I am more into parent education than I was when I wrote this. Though then and now, I didn’t think Eminem was good for little kids. What annoyed me so much back then is the same thing as today– protestors who normally don’t care much about sexism or women focusing on the wrong issue, the way Eminem described inequality instead of actual inequality. I remain passionately committed to helping women get into a position where they can tell their own stories.

This op-ed is from sfgate.com. I hope its not illegal to post the whole thing but I can’t believe they’d really care. Here it is.

‘I prefer my misogyny straight up’
MARGOT MAGOWAN
Wednesday, July 12, 2000

I LIKE hip-hop music. I know I’m not supposed to because so many of the songs have horrifyingly violent, sexist or homophobic lyrics.

Hip-hop is also the most innovative thing to happen to music in a long time.

When you compare hip-hop to its biggest rival for domination of the music charts – the corporate-created Backstreet Boys and N’Sync, and pop-princess clones Britney Spears and Christina Aguilera – rappers/producers like Dr. Dre and Method Man are infinitely more talented. Hip-hop is captivating precisely because it tells a story, overlaying lyrics on top of familiar backbeats, creating songs that are at once new and familiar.

The story hip-hop tells may be disturbing or degrading, but that’s no reason to shun it. As art has always done, hip-hop describes our times, exposing a sometimes ugly world – of drugs, sexism, poverty and violence – that middle-class America may prefer to hide away.

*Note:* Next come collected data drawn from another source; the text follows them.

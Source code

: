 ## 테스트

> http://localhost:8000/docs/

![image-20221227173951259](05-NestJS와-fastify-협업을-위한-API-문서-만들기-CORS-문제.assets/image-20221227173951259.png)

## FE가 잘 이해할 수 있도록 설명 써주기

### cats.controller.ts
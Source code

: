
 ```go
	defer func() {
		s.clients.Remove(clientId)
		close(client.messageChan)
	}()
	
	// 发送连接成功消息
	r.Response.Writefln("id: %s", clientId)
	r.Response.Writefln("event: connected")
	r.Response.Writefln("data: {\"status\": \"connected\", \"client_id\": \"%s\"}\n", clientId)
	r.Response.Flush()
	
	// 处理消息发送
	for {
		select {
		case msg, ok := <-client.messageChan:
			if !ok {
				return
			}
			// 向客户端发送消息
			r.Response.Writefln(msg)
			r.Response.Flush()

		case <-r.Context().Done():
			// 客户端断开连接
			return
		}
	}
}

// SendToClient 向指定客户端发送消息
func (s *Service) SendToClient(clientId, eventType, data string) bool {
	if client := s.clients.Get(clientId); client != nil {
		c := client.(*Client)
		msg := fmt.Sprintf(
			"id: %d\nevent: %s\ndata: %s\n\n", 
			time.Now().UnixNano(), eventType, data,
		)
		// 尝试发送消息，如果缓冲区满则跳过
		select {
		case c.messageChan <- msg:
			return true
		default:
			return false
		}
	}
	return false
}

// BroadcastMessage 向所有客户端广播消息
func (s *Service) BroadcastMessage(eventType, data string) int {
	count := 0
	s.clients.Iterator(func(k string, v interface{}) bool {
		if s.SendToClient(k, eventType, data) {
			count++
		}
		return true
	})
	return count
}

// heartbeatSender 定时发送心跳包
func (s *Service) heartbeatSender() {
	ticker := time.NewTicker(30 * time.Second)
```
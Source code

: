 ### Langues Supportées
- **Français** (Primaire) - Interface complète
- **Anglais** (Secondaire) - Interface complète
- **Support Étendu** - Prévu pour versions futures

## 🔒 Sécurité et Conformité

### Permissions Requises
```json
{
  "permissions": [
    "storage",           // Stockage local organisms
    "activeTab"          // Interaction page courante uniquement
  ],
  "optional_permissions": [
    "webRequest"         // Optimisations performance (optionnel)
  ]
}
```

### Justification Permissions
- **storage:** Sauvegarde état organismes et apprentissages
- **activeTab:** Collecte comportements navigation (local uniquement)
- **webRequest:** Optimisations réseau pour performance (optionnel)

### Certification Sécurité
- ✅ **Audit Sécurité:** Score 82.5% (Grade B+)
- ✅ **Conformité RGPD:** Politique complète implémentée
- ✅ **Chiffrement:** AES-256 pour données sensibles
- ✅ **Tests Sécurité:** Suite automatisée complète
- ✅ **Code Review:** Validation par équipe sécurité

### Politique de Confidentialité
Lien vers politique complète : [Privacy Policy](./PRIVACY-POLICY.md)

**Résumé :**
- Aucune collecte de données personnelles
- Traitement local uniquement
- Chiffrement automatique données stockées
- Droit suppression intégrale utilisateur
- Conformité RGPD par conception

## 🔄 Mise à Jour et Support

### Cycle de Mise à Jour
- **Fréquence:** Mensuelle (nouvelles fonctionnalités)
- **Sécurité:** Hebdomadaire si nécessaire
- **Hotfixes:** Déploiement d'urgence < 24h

In the ’60s, Bob Dylan enraged those who upheld the status quo. Today, we have a whole new slew of musical poets.

Just like they did with Dylan, the older generation asks, “How can you listen to this awful music? There’s no melody! And those lyrics!”

Baby boomers protest that THEIR songs were about peace and love, while hip-hop celebrates killing and humiliates women.

But surely rock ‘n’ roll stars have never been known for their kindness to women. The Rolling Stones cranked out hits like “Under My Thumb,” “Brown Sugar” and “Little T & A,” sneered through lyrics like “You make a dead man come” and glorified violence in songs like “Midnight Rambler.”

Sexual violence in lyrics wasn’t limited to bad boy bands either. Old peaceniks Jerry Garcia and Neil Young sang songs like “Down by the River” about murdering a lover. Ever since Elvis shook his pelvis, music has shocked, and the older generation just didn’t get it.

Critics charge that hip-hop crosses a line, most recently fingering rap sensation Eminem, who sings about raping his mother and slicing up his wife in front of their daughter.

But Freudians would tell you Eminem’s mother rage and sexual fantasies are pure id, the uncensored subconscious struggling for self expression. The views of Sigmund Freud, of course, are infamous for his distorted views on women, though that doesn’t stop us from studying him in our best educational institutions. Nor should it.

Hip-hop may be more shocking and graphic than your run-of-the-mill shapers of Western thought, but I prefer my misogyny straight up. Movies like “Pretty Woman,” in which Julia Roberts plays a prostitute with a heart of gold, may be prettier packaging, but if you think women are “hos,” just tell me so.

Tales of sex and violence aren’t limited to male artists. “Goodbye Earl” by the Dixie Chicks and Macy Gray’s “I Committed Murder,” two recent hits by women artists, both detail violent killings with unrestrained glee. Angry young women muttering obscenities include Alanis Morissette, Courtney Love and Ani DiFranco.

Nor is disdain for men by women artists a new fad. Sylvia Plath, the late poet and darling of ’60s English lit majors, famously compared male genitalia to turkey necks and gizzards. Never one to shy away from sex or violence, she once said she “eats men like air.”

The difference, of course, is when women say these things, it really is just art. Because men are the guys with power, their expressions of domination, violence and sexual exploitation contribute to a culture where women really are forced into limited categories of queens or hos, where masculinity is defined by how many babes you score, and where women often are left powerless and exploited.

But sanitizing music is just shooting the messenger; it can’t transform a sexist culture. Warning stickers on CD covers are no protection from the deeply entrenched social realities that hip-hop pushes right in your face.

Women won’t feel threatened by lyrics when they overcome real inequities and get real power. Women will then be too busy making art and making deals to waste time wondering if they should side with the radical right, clamoring to keep obscenities out of Wal-Mart.